Galatasaray’ın 80’lerin sonlarında o dönemki adı ile Avrupa Şampiyon Kulüpler Kupası olan, Şampiyonlar Ligi’nde başardıkları, 2000’lerde alınan iki Avrupa Kupası, zamanında Şampiyonlar Ligi’ne en çok katılan takımlardan biri oluşu, Fenerbahçe’nin Şampiyonlar Ligi’ndeki çeyrek final ve UEFA’da başardığı yarı-final derecesi, Beşiktaş’ın Şampiyonlar Ligi grubundan namağlup çıkışı ya da UEFA’da gösterdiği büyük yükseliş, Trabzonspor’un Avni Aker’i Avrupa kulüpleri adına bir ‘korku tüneli’ haline çevirmesi ve birçoğu, romantik bir nostaljiye dönüşmüş durumda.

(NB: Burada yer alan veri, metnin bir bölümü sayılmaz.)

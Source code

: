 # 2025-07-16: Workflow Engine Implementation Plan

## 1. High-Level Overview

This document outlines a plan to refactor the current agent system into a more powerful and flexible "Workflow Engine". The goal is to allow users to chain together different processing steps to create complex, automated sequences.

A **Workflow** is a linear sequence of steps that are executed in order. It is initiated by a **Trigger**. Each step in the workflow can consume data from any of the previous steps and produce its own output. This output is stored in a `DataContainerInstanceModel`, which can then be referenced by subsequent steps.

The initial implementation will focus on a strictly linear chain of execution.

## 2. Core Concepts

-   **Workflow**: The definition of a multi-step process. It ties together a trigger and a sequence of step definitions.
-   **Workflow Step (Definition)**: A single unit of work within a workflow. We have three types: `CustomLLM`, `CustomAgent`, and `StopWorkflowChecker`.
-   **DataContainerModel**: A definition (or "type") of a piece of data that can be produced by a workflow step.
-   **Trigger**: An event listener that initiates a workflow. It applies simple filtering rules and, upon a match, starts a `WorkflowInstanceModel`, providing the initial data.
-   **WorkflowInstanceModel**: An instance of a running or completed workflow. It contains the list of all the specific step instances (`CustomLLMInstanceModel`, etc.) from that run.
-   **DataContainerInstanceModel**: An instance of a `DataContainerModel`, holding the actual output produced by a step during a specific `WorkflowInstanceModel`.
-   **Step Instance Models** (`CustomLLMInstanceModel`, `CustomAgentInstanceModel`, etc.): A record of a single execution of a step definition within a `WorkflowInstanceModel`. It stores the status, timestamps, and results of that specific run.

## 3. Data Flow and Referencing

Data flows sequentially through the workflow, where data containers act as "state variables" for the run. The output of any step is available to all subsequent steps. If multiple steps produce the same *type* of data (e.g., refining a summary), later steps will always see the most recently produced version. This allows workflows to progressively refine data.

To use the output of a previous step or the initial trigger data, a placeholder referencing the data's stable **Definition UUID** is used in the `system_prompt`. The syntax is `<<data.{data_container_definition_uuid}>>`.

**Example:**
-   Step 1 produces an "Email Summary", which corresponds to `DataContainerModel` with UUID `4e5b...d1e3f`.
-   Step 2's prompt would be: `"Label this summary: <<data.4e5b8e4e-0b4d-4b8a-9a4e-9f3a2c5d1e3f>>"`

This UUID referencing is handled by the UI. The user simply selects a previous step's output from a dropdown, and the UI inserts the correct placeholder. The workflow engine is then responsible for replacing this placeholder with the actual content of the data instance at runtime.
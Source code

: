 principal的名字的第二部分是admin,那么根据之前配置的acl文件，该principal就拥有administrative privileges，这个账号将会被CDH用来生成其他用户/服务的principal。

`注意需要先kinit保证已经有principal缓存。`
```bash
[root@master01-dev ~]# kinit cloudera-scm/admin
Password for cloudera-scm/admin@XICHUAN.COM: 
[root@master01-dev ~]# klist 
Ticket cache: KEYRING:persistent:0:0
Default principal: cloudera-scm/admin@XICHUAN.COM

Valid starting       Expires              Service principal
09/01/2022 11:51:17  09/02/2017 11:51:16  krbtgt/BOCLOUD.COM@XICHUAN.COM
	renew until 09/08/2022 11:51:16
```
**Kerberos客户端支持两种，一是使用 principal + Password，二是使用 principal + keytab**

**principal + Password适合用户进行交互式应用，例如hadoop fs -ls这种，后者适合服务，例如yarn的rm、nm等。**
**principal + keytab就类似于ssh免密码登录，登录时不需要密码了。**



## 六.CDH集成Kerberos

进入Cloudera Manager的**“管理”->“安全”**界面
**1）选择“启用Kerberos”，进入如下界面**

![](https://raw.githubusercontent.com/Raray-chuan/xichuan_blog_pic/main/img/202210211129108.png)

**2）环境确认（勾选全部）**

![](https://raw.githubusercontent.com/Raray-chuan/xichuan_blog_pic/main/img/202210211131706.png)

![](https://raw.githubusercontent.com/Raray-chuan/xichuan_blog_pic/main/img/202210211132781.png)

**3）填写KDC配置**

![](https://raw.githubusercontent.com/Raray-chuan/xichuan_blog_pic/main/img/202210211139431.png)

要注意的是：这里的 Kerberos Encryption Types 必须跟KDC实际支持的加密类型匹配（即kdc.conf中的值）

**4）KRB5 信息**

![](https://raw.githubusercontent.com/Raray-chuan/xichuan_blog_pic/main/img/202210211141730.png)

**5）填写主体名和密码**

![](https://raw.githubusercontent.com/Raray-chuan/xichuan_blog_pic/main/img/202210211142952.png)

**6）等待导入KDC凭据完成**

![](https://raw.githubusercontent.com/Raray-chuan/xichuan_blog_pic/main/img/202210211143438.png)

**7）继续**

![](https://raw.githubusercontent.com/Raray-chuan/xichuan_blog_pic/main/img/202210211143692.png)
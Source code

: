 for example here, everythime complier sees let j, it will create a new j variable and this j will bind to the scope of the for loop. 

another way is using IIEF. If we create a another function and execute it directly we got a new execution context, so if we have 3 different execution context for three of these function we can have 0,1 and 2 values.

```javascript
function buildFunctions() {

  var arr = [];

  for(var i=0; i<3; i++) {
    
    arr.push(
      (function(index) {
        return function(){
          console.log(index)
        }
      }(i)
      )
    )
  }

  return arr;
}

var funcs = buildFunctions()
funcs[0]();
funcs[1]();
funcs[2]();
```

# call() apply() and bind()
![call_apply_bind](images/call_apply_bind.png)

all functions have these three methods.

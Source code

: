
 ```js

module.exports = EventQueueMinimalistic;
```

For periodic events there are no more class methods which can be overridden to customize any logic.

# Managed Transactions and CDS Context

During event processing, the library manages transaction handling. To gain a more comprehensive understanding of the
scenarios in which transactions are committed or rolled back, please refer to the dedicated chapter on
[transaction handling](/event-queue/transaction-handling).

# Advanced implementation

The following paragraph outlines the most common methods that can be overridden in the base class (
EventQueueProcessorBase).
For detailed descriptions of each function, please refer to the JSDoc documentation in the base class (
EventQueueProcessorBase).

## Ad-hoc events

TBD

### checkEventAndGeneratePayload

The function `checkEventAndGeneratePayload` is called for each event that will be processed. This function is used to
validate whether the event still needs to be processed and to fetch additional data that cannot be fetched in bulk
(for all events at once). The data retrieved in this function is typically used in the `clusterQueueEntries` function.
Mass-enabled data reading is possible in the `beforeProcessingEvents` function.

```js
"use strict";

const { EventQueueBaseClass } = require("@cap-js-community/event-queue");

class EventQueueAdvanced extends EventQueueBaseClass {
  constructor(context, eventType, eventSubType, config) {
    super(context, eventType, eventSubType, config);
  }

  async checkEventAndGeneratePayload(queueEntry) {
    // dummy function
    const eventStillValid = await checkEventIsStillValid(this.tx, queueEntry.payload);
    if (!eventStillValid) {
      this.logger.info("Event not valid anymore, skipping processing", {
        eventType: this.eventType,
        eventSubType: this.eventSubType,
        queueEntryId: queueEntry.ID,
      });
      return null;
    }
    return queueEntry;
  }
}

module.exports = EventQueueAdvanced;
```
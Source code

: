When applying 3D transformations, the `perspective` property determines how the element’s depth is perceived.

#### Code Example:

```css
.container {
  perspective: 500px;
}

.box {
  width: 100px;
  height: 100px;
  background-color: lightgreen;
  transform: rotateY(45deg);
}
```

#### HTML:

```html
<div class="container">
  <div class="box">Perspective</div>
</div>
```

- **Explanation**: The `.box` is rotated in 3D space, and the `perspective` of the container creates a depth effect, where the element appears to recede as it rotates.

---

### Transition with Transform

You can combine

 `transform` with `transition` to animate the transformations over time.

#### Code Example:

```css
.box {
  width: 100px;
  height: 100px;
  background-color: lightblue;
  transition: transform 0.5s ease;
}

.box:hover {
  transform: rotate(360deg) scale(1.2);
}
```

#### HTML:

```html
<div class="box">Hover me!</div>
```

O dönemler, Denizlispor, Gençlerbirliği vb. birçok takımın Avrupa’da birkaç tur atlaması bile mümkün iken, şimdi Avrupa’ya bilet bile alamıyor duruma gelmenin birçok değişken ile ilgisi var. Ancak bunun en önemli göstergesi, Türk futbolunun gittikçe modern, kolektif ve hedefli anlayıştan uzaklaşması ve kısır tartışmalarla dar bir kulüpçülüğe sıkıştırılması olsa gerek. 

Artık UEFA kupalarının çoğu merkez liglerin kulüplerine gidiyor ve gittikçe de bu hegemonya keskinleşiyor. Futbol kapitalizminin de buna etkisi oldukça büyük ve piyasalaşma da seçenekleri kısıtlayıp, yelpazeyi darlaştırıyor. Hatta Şampiyonlar Ligi, artık elit kulüplerin ligi hâline dönüşürken, biz ve bizim gibilere pek de bir yer kalmıyor. UEFA’nın son dönemde yeni bir fikir olarak ortaya koyduğu yeni Avrupa Konferans Ligi tam da buraya oturuyor. 

Türk futbolunun zaten yeterli olmayan ufku kaybolup, planlama yoksunluğu, adam kayırmacılık, kulüp işgalleri ve para merkezcilik ile tahrip olurken, Türkiye futbol tarihimizde bilinen bir tepki olan ‘aman vurdurmayalım’ zamanlarını bile mumla aramaya doğru ilerliyor.

İçerisinde olduğumuz moment, gelecek senelerdeki Kasım ve Aralık aylarının, kulüplerimiz için Avrupa defterinin kapanabileceği zamanlar olabileceğini şimdiden gösteriyor.

Türk futbolu içine dönmeye başladıkça, kendi sıkışmışlığında, kısır tartışmalarında ve bitmeyen kabızlığında için için çürümenin yan etkileriyle de uğraşıyor olacak.